Mutual fund legend John Neff was the fund manager of the Windsor Fund from Vanguard and grew his investor’s money by a whopping 5350% from 1964-1995, doubling the US stock market’s cumulative return in the same time period. With such a stellar track record, it would be wise for investors to take a look at some of the ways Neff determines value.

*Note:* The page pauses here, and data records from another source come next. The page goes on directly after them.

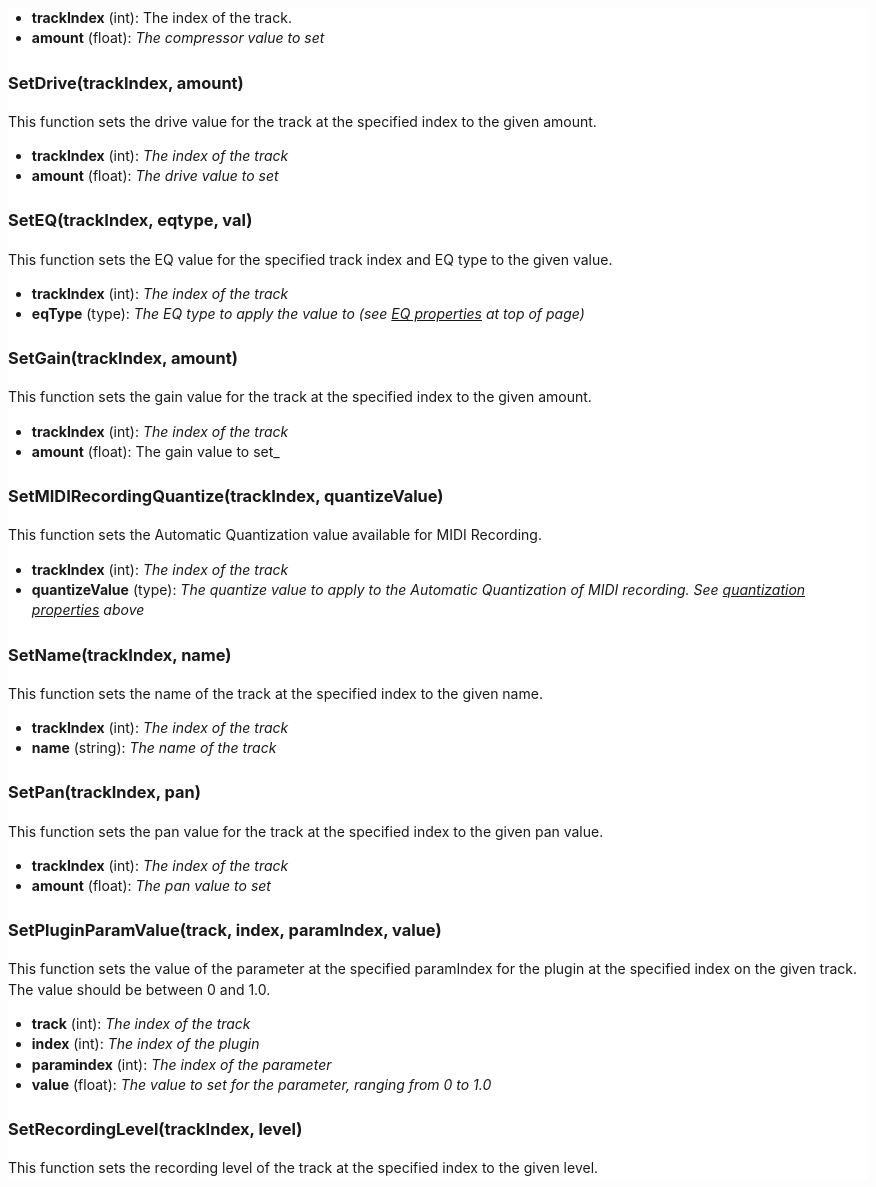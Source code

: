 - **trackIndex** (int): The index of the track.
- **amount** (float): _The compressor value to set_

### SetDrive(trackIndex, amount)
This function sets the drive value for the track at the specified index to the given amount.

- **trackIndex** (int): _The index of the track_
- **amount** (float): _The drive value to set_

### SetEQ(trackIndex, eqtype, val)
This function sets the EQ value for the specified track index and EQ type to the given value.

- **trackIndex** (int): _The index of the track_
- **eqType** (type): _The EQ type to apply the value to (see [EQ properties](#track-eq-properties) at top of page)_

### SetGain(trackIndex, amount)
This function sets the gain value for the track at the specified index to the given amount.

- **trackIndex** (int): _The index of the track_
- **amount** (float): The gain value to set_

### SetMIDIRecordingQuantize(trackIndex, quantizeValue)
This function sets the Automatic Quantization value available for MIDI Recording.

- **trackIndex** (int): _The index of the track_
- **quantizeValue** (type): _The quantize value to apply to the Automatic Quantization of MIDI recording. See [quantization properties](#quantize-properties) above_

### SetName(trackIndex, name)
This function sets the name of the track at the specified index to the given name.

- **trackIndex** (int): _The index of the track_
- **name** (string): _The name of the track_

### SetPan(trackIndex, pan)
This function sets the pan value for the track at the specified index to the given pan value.

- **trackIndex** (int): _The index of the track_
- **amount** (float): _The pan value to set_

### SetPluginParamValue(track, index, paramIndex, value)
This function sets the value of the parameter at the specified paramIndex for the plugin at the specified index on the given track. The value should be between 0 and 1.0.

- **track** (int): _The index of the track_
- **index** (int): _The index of the plugin_
- **paramindex** (int): _The index of the parameter_
- **value** (float): _The value to set for the parameter, ranging from 0 to 1.0_

### SetRecordingLevel(trackIndex, level)
This function sets the recording level of the track at the specified index to the given level.
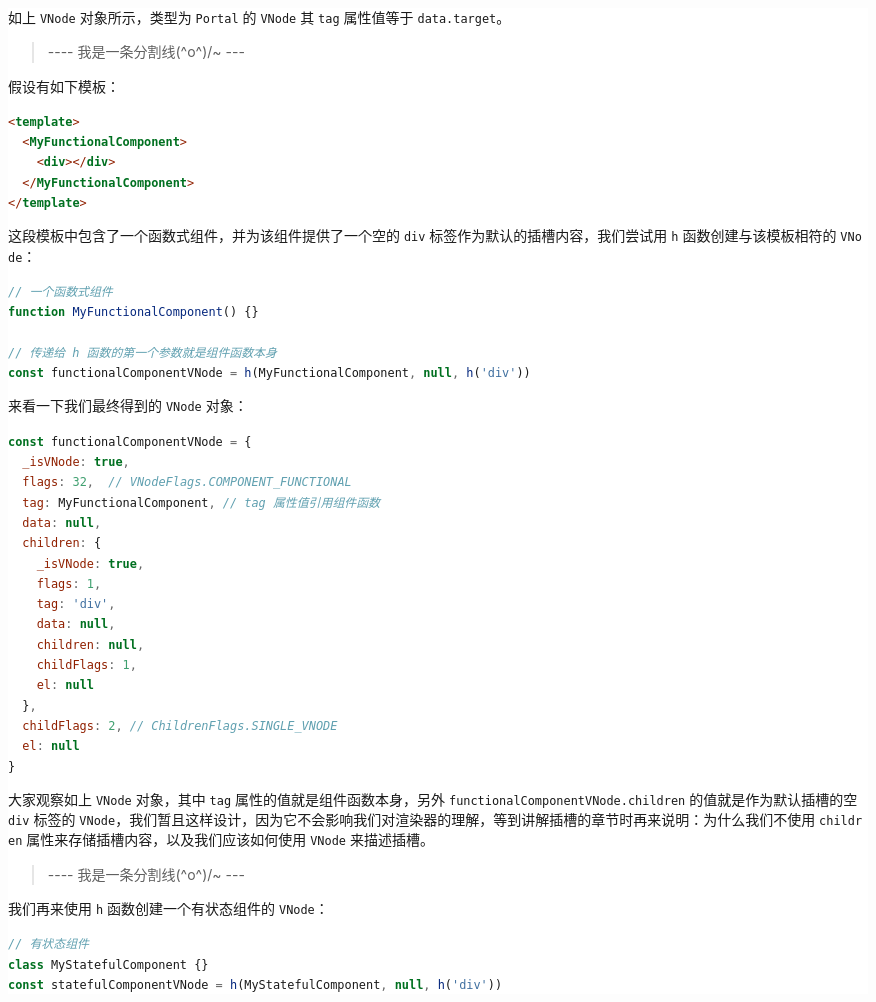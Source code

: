 如上 `VNode` 对象所示，类型为 `Portal` 的 `VNode` 其 `tag` 属性值等于 `data.target`。

> ---- 我是一条分割线\(^o^)/~ ---

假设有如下模板：

```html
<template>
  <MyFunctionalComponent>
    <div></div>
  </MyFunctionalComponent>
</template>
```

这段模板中包含了一个函数式组件，并为该组件提供了一个空的 `div` 标签作为默认的插槽内容，我们尝试用 `h` 函数创建与该模板相符的 `VNode`：

```js
// 一个函数式组件
function MyFunctionalComponent() {}

// 传递给 h 函数的第一个参数就是组件函数本身
const functionalComponentVNode = h(MyFunctionalComponent, null, h('div'))
```

来看一下我们最终得到的 `VNode` 对象：

```js
const functionalComponentVNode = {
  _isVNode: true,
  flags: 32,  // VNodeFlags.COMPONENT_FUNCTIONAL
  tag: MyFunctionalComponent, // tag 属性值引用组件函数
  data: null,
  children: {
    _isVNode: true,
    flags: 1,
    tag: 'div',
    data: null,
    children: null,
    childFlags: 1,
    el: null
  },
  childFlags: 2, // ChildrenFlags.SINGLE_VNODE
  el: null
}
```

大家观察如上 `VNode` 对象，其中 `tag` 属性的值就是组件函数本身，另外 `functionalComponentVNode.children` 的值就是作为默认插槽的空 `div` 标签的 `VNode`，我们暂且这样设计，因为它不会影响我们对渲染器的理解，等到讲解插槽的章节时再来说明：为什么我们不使用 `children` 属性来存储插槽内容，以及我们应该如何使用 `VNode` 来描述插槽。

> ---- 我是一条分割线\(^o^)/~ ---

我们再来使用 `h` 函数创建一个有状态组件的 `VNode`：

```js
// 有状态组件
class MyStatefulComponent {}
const statefulComponentVNode = h(MyStatefulComponent, null, h('div'))
```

In his book John Neff on Investing, he wrote about a simple metric that he helped set up in the Windsor Fund to measure the ‘bang for our investment buck’ for a company’s shares that he called Total Return:
Total Return = Earnings Growth + Dividend Yield
He would divide the Total Return by the share’s Price-Earnings ratio and then compare it with the overall stock market’s numbers.
To show how Total Return can be put into practice, here are the numbers for some local shares:
__________________________Cur Share Price___*Earnings/Share ______Div Yield______Tot Return_______Cur P/E Ratio_____Tot Return
_________________________________________Comp Ann Growth_________________________________________________÷ PE Ratio
Kingsmen Creatives (SGX: 5MZ)_____$0.85__________18.37%__________4.71%__________23.08%___________9.50__________2.43
Supergroup (SGX: S10)____________$3.39__________19.05%__________2.06%__________21.11%__________24.33__________0.87
Starhub (SGX: CC3)_______________$4.12___________2.93%__________4.85%___________7.78%__________19.69__________0.40
**SPDR STI ETF (SGX: ES3)________$3.29___________5.97%__________2.42%___________8.39%__________13.22__________0.63
*Note: Earnings Per Share growth figures for the companies are historical figures taken from the companies’ income statements dating back to FY2006.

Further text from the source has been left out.